▶ WHAT YOU WILL DO
Report how many lines in the records that follow have the word "return" in them, giving the number and nothing more.

▶ GIVEN ENTRIES
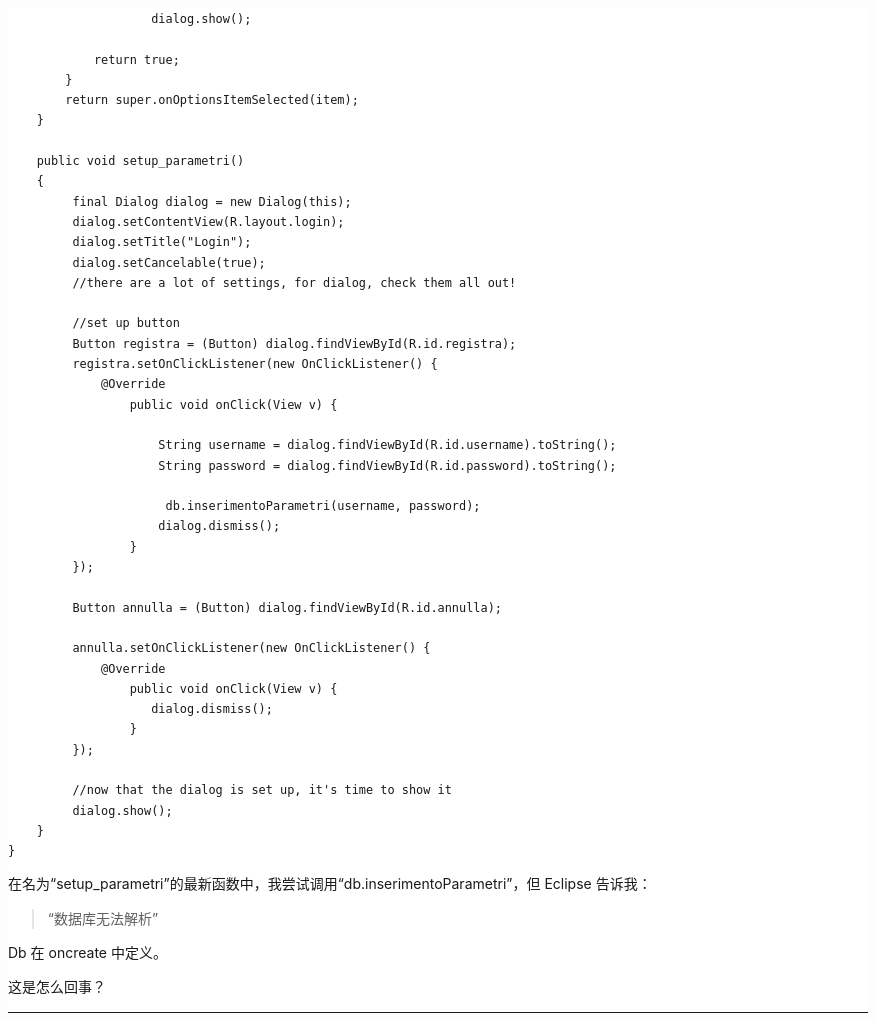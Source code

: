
 ```
                    dialog.show();

            return true;
        }
        return super.onOptionsItemSelected(item);
    }

    public void setup_parametri()
    {
         final Dialog dialog = new Dialog(this);
         dialog.setContentView(R.layout.login);
         dialog.setTitle("Login");
         dialog.setCancelable(true);
         //there are a lot of settings, for dialog, check them all out!

         //set up button
         Button registra = (Button) dialog.findViewById(R.id.registra);
         registra.setOnClickListener(new OnClickListener() {
             @Override
                 public void onClick(View v) {

                     String username = dialog.findViewById(R.id.username).toString();
                     String password = dialog.findViewById(R.id.password).toString();

                      db.inserimentoParametri(username, password);
                     dialog.dismiss();
                 }
         });

         Button annulla = (Button) dialog.findViewById(R.id.annulla);

         annulla.setOnClickListener(new OnClickListener() {
             @Override
                 public void onClick(View v) {
                    dialog.dismiss();
                 }
         });

         //now that the dialog is set up, it's time to show it    
         dialog.show();
    }
} 
```

在名为“setup_parametri”的最新函数中，我尝试调用“db.inserimentoParametri”，但 Eclipse 告诉我：

> “数据库无法解析”

Db 在 oncreate 中定义。

这是怎么回事？

* * *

▶ EXPECTED OUTPUT
2